Materials and Methods
Carboplatin, cisplatin, paclitaxel, 5′-azacytidine, and trichostatin A were obtained from Sigma Aldrich.
Cell lines and plasmids
Primary normal ovarian surface epithelial cells (OSE) were prepared as described (22). A2780 cells were obtained from European Collection of Cell Cultures (ECACC). SKOV-3 cells were obtained from American Type Culture Collection (ATCC; LGC Promochem). Cell lines were authenticated at source by short tandem repeat profiling, morphology (ATCC), and DNA profiling (ECACC). Sublines of A2780 and SKOV-3 ovarian carcinoma cell lines with acquired resistance to paclitaxel and carboplatin (SKOV-3TaxR and SKOV-3CR, respectively) were derived by sequential, pulsed exposure to increasing concentrations of drug. Maintenance doses for the drug-resistant cell lines were generally sub-IC50 doses and representative of clinically achievable levels.
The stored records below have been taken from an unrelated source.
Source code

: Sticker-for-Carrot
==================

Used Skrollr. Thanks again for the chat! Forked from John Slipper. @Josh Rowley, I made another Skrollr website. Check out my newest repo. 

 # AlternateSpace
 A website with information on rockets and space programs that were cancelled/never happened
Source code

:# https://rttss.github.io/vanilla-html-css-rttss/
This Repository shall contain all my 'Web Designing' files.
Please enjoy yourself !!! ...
Transfection (knock-in) and silencing (knockdown) of Plk2
Stable knockdown was achieved using plasmid-based inhibitory RNA (RNAi). Sequences (from Ambion) were ligated into pSilencer. A2780 cells were transfected with pSilencer plasmids using Lipofectamine (Invitrogen) and selected in hygromycin B. Cells were then challenged with paclitaxel and subjected to flow cytometry. The plasmid for ectopic expression of Plk2 was described previously (15). For transient, RNAi-mediated knockdown of Plk2, we used reagents provided by SMARTpool (Dharmacon; ThermoScientific) according to the manufacturer's protocol. Following 72 hours of silencing, SKOV-3 cells were subcultured into T252 tissue culture flasks at approximately 30% to 50% confluence and exposed to paclitaxel (10 nmol/L) or carboplatin (100 μmol/L; both used at approximately twice the IC50 dose) for a period of 48 hours, harvested, and then subjected to the Annexin assay.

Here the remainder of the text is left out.